— Exercise goal —
Gather from the listing below each line that includes the word "index", and copy it.

— Records to use —
───
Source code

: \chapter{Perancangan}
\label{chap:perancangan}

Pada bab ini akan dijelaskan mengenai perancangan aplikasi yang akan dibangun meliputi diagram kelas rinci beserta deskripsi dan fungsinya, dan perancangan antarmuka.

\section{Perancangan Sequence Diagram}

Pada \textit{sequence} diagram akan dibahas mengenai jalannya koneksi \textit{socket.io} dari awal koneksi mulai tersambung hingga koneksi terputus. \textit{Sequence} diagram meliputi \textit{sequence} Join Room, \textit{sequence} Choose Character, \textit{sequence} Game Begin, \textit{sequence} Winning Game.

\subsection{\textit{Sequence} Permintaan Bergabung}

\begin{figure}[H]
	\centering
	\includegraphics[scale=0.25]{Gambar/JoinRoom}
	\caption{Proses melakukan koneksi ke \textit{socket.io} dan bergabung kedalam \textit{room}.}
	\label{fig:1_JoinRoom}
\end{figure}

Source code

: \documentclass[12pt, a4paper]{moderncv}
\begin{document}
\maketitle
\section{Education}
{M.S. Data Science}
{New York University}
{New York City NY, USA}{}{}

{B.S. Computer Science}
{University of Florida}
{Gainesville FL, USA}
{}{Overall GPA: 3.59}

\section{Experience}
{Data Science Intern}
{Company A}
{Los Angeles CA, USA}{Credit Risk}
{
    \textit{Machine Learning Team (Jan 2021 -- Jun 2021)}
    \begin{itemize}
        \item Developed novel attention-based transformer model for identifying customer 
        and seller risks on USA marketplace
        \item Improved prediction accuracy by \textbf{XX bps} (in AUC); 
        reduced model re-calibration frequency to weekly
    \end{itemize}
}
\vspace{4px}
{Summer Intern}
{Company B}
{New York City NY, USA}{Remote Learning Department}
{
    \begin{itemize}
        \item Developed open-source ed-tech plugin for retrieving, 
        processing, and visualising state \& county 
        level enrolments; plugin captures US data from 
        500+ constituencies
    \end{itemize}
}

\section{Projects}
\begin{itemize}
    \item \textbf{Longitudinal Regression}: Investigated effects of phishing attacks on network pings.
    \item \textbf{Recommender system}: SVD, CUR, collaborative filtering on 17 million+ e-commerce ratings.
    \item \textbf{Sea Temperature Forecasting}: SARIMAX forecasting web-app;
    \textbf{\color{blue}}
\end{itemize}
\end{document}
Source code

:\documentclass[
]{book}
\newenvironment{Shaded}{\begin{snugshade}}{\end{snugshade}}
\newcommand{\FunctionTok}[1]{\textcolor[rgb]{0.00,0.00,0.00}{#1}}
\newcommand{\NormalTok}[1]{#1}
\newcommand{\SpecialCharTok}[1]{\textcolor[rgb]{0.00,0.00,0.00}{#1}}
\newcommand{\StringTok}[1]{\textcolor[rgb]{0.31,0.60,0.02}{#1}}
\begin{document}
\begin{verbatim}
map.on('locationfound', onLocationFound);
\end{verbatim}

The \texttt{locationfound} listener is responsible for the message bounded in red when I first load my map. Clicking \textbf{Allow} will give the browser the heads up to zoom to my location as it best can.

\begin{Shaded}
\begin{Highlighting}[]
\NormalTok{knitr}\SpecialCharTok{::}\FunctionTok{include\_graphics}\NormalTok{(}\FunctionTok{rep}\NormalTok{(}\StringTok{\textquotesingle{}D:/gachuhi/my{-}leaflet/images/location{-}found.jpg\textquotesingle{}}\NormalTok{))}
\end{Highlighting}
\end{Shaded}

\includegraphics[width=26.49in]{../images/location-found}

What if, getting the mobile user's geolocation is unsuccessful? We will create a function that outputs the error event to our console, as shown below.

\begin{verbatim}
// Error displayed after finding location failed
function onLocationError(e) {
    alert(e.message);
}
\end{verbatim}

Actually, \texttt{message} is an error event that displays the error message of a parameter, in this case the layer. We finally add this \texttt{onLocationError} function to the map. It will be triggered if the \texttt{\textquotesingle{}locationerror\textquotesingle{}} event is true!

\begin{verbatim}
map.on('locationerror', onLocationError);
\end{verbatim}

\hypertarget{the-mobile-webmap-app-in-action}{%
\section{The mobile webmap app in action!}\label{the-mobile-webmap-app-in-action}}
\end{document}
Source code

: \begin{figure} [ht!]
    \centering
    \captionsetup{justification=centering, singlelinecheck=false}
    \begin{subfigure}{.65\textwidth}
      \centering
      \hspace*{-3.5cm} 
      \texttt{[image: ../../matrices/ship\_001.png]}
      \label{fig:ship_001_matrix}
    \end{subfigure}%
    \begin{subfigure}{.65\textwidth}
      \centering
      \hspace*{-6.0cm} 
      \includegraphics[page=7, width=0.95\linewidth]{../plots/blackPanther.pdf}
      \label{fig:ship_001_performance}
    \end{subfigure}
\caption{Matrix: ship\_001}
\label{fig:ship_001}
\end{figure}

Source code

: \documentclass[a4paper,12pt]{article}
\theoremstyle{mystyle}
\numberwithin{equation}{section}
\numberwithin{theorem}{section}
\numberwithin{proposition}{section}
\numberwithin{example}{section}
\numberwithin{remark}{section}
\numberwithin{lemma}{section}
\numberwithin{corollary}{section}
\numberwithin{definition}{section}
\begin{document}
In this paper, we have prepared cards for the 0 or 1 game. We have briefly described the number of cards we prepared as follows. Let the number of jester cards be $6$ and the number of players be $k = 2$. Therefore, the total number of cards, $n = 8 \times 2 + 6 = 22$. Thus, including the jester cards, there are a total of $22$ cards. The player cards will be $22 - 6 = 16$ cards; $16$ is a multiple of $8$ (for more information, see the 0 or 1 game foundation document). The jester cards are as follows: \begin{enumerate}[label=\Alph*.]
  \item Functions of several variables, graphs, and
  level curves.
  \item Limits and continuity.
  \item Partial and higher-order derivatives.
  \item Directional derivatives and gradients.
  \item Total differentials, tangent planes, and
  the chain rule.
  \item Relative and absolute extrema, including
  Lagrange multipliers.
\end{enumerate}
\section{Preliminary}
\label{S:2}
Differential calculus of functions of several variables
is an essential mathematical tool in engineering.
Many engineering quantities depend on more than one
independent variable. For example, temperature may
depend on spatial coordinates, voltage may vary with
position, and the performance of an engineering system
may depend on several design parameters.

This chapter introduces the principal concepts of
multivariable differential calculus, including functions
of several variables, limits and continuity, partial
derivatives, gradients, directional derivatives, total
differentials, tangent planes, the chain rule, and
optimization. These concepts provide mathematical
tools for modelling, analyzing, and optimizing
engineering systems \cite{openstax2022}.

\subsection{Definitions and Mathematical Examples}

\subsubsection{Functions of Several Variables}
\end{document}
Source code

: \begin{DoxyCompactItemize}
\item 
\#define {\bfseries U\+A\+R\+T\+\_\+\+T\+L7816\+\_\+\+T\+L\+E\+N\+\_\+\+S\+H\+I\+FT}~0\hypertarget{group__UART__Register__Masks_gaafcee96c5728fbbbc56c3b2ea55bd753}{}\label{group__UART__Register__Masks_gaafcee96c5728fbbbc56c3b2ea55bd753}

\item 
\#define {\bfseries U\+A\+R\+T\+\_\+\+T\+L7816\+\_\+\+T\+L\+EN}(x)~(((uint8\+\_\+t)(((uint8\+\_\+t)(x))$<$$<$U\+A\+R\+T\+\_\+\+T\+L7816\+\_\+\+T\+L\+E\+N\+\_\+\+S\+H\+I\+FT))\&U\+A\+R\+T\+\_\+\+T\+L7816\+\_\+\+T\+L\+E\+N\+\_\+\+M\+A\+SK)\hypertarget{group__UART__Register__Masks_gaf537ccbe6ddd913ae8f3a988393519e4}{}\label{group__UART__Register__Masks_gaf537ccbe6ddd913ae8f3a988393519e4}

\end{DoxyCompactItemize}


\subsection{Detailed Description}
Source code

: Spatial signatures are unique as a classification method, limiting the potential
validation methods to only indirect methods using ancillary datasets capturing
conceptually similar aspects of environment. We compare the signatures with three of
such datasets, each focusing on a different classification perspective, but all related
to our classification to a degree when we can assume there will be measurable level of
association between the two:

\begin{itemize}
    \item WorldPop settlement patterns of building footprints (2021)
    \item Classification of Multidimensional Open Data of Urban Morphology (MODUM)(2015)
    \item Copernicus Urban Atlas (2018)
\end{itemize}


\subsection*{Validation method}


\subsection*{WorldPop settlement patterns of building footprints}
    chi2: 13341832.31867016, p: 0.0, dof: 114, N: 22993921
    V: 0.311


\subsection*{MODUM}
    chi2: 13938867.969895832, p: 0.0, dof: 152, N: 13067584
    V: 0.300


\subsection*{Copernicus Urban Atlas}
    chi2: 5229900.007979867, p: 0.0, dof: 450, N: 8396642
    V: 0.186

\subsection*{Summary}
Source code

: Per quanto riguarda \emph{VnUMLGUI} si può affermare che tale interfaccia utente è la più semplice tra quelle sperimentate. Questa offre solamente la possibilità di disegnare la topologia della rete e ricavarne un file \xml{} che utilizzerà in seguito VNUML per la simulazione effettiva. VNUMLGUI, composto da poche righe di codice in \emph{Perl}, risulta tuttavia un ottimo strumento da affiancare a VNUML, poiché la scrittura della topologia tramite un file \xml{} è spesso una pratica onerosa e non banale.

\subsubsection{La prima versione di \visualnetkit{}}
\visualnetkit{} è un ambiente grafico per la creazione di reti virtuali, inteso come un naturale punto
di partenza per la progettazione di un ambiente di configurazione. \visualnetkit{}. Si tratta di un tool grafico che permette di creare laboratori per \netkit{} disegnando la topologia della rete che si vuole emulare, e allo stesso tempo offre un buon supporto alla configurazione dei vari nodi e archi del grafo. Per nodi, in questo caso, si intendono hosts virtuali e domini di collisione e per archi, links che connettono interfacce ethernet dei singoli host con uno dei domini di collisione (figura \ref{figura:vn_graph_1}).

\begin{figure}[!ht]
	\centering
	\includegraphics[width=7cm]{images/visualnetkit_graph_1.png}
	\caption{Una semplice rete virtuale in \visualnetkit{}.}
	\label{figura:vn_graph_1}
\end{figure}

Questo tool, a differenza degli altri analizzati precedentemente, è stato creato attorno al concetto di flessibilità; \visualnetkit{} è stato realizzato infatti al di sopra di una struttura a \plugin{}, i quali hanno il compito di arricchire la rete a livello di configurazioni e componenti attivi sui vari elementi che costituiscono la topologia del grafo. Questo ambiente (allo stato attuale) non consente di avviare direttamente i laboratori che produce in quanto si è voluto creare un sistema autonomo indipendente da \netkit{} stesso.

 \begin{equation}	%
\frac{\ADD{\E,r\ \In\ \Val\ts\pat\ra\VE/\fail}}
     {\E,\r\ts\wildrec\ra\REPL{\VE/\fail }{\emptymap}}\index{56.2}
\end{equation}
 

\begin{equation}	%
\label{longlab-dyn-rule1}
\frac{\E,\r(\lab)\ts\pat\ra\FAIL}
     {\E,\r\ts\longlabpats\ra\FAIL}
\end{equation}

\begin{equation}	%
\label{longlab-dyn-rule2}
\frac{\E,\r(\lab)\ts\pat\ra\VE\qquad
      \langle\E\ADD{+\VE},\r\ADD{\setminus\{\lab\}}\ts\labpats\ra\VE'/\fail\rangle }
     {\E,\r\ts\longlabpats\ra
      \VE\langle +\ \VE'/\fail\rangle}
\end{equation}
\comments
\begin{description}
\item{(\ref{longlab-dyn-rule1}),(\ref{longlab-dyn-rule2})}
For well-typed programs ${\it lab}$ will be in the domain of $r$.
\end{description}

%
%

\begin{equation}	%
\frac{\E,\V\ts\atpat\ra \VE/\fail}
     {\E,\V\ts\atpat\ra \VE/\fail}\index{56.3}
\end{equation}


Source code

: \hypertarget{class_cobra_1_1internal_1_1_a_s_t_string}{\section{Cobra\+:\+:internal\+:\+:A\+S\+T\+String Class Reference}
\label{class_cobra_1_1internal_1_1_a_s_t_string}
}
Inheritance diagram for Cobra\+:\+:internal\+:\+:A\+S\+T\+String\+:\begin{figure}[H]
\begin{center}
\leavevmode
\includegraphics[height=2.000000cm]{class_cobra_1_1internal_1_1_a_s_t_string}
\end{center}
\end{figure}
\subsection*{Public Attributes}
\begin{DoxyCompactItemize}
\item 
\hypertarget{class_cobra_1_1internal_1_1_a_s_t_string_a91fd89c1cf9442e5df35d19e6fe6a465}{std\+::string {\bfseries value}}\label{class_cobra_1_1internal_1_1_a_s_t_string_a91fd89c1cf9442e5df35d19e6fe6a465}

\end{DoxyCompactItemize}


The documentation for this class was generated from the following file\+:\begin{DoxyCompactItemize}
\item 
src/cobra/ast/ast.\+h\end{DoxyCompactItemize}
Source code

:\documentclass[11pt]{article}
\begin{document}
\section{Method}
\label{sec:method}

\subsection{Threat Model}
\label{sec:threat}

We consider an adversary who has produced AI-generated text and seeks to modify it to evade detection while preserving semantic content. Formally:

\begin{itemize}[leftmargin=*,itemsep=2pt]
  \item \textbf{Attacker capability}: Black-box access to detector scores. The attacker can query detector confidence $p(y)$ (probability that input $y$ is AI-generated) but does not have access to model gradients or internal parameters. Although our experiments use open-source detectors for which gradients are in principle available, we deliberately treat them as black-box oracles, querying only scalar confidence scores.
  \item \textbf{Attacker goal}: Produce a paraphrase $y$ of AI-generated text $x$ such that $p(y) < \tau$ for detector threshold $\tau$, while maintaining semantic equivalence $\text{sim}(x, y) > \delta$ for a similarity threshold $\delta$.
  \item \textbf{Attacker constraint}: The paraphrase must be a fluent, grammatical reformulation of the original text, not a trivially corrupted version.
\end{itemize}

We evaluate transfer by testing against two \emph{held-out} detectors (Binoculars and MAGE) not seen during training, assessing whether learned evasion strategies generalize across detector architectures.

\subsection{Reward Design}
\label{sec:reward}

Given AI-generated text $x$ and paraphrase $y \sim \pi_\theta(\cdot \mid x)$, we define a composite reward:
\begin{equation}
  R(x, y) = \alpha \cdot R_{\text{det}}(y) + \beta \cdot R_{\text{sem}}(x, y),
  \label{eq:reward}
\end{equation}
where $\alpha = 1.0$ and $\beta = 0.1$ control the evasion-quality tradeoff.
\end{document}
───
— Response area —
     {\E,\r\ts\wildrec\ra\REPL{\VE/\fail }{\emptymap}}\index{56.2}
     {\E,\V\ts\atpat\ra \VE/\fail}\index{56.3}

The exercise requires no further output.